▸ **ACTIVITY**
From the data, return each line holding the word "fichier".

▸ **EXTRACTED DATA**
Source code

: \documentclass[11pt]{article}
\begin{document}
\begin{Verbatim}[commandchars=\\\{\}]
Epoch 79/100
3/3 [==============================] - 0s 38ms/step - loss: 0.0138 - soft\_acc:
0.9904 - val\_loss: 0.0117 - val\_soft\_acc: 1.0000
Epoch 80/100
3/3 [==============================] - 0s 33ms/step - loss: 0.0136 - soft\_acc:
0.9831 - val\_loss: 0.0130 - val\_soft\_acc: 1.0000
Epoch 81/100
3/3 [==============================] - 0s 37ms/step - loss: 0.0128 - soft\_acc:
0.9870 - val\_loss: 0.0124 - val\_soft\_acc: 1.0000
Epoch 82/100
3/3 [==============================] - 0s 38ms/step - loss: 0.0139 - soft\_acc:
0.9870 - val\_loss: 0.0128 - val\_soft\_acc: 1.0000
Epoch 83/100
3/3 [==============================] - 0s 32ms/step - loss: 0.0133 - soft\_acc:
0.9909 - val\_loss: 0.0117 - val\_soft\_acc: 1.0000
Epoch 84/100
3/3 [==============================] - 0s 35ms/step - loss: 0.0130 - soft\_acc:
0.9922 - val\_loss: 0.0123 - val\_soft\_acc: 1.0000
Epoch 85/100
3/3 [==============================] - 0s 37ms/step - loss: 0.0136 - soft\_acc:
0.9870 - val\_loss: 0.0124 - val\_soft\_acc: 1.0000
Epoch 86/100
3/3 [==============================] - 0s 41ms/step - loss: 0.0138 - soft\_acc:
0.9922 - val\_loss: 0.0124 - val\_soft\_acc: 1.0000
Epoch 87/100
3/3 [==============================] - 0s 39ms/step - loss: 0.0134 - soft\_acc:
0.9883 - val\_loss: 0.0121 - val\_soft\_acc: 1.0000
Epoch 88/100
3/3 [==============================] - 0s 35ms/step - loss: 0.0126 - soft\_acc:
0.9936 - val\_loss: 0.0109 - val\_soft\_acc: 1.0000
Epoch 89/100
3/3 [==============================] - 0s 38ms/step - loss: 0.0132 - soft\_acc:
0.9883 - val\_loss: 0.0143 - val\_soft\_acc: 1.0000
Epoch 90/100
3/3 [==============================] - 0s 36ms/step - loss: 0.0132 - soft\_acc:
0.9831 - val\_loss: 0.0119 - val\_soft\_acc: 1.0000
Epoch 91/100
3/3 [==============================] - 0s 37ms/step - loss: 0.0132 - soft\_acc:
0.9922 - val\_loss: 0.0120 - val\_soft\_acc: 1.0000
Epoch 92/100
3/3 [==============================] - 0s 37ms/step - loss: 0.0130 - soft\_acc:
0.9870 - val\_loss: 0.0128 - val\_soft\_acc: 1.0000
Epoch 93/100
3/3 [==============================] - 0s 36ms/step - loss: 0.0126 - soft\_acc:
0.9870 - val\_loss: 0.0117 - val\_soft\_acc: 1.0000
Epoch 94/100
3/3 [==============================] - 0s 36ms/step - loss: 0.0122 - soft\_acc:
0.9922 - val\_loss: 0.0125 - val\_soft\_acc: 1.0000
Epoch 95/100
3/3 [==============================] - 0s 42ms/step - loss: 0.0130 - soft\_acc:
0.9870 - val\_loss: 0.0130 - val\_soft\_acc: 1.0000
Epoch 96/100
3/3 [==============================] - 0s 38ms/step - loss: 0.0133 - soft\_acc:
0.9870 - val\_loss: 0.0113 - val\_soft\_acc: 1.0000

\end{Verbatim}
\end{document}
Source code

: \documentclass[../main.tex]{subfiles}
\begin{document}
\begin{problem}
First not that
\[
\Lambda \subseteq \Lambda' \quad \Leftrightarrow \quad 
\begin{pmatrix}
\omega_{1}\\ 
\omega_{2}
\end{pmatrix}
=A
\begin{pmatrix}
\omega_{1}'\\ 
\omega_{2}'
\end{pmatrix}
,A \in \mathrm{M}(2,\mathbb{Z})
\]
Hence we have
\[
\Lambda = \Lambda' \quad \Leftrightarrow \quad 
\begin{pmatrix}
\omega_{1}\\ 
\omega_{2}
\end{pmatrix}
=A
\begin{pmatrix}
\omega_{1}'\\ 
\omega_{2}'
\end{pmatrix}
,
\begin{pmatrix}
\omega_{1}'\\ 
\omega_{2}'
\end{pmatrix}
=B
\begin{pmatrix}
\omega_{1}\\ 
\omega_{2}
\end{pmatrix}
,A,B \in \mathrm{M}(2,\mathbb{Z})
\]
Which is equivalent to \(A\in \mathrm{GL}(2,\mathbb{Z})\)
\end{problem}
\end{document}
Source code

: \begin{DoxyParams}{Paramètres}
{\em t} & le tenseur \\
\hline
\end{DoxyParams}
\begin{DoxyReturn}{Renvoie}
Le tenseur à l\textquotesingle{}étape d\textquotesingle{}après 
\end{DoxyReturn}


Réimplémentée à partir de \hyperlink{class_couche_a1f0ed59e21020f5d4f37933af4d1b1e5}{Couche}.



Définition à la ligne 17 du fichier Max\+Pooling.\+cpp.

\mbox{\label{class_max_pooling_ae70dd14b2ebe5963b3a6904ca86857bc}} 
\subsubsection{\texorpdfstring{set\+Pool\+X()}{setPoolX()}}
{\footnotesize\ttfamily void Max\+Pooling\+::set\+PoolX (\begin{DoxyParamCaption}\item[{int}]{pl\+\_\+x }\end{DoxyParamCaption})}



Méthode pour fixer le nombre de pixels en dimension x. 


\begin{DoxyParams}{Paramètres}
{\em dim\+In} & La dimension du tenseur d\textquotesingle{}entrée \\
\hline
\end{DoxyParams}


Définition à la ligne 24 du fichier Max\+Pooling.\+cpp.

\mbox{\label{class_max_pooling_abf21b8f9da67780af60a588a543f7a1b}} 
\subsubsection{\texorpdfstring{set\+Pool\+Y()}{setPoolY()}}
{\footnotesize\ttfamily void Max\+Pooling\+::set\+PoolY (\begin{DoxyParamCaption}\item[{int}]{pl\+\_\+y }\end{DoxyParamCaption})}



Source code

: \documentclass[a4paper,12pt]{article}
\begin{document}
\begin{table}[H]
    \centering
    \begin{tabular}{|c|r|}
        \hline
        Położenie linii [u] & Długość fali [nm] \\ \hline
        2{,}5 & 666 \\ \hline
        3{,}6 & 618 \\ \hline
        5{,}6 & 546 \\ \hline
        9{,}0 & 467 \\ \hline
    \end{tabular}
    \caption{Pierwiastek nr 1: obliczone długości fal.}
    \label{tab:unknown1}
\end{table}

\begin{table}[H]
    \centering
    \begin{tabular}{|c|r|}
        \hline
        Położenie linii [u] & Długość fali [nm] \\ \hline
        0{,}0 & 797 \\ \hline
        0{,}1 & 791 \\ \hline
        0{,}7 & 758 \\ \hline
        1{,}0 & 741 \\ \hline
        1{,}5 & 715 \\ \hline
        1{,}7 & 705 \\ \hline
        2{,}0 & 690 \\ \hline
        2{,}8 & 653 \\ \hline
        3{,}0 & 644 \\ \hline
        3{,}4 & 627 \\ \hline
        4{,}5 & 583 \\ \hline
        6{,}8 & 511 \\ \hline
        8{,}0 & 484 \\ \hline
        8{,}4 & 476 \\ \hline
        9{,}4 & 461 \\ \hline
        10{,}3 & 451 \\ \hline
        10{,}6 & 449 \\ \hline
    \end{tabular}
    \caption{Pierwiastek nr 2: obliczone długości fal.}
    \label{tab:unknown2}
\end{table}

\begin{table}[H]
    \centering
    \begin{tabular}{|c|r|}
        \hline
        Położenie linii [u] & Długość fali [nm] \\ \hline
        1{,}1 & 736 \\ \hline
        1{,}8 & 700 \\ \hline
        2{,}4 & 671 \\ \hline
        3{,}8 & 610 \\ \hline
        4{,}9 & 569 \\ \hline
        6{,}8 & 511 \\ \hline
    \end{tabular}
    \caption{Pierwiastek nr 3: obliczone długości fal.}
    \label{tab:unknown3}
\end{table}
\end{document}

▸ **RESULT OF THIS TASK**
Définition à la ligne 17 du fichier Max\+Pooling.\+cpp.
Définition à la ligne 24 du fichier Max\+Pooling.\+cpp.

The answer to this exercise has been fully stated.